### WHAT IS REQUIRED
Count lines with "free" below; give only the number.

### DATA SUPPLIED
......

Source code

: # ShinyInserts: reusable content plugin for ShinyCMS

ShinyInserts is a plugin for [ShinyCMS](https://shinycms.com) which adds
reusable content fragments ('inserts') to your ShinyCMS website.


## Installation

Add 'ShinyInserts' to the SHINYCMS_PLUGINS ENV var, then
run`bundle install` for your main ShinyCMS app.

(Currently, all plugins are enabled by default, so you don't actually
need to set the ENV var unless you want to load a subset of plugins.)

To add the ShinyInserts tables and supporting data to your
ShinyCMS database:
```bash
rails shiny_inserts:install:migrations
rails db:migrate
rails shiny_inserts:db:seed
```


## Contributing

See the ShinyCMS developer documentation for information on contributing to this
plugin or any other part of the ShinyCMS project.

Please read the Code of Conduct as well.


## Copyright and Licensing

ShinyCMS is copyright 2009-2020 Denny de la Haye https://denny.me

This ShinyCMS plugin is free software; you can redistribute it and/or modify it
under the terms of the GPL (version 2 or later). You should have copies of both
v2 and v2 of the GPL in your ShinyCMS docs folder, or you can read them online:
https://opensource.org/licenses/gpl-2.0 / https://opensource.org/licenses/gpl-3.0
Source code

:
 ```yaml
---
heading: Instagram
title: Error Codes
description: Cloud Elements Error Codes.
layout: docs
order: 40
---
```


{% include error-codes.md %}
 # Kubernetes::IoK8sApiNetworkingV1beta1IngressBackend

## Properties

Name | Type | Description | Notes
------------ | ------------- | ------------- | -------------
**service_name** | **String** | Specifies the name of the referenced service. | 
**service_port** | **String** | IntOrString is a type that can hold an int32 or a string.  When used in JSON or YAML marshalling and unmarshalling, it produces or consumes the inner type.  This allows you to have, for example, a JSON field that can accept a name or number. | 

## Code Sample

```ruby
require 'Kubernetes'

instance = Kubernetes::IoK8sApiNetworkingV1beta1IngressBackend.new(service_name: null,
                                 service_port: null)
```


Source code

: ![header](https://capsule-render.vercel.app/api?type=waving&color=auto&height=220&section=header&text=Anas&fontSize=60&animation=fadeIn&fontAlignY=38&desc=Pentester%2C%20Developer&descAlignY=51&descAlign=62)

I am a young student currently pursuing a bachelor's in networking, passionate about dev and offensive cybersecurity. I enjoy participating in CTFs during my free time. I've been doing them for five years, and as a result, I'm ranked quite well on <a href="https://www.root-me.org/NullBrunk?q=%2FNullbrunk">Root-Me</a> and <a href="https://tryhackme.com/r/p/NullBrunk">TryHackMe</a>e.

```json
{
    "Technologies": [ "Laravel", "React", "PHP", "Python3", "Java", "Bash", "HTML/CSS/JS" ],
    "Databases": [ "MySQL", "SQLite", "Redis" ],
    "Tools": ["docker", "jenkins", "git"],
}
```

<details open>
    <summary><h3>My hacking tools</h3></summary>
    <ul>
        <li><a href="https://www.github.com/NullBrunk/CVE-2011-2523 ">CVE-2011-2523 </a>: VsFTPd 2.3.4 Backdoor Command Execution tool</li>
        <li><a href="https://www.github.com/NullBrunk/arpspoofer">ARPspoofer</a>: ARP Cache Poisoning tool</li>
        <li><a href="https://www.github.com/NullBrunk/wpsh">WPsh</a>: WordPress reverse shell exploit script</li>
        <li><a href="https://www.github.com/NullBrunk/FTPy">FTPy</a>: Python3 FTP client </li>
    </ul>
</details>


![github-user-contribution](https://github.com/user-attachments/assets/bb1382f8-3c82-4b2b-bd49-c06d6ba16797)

......

### EXERCISE SOLUTION
2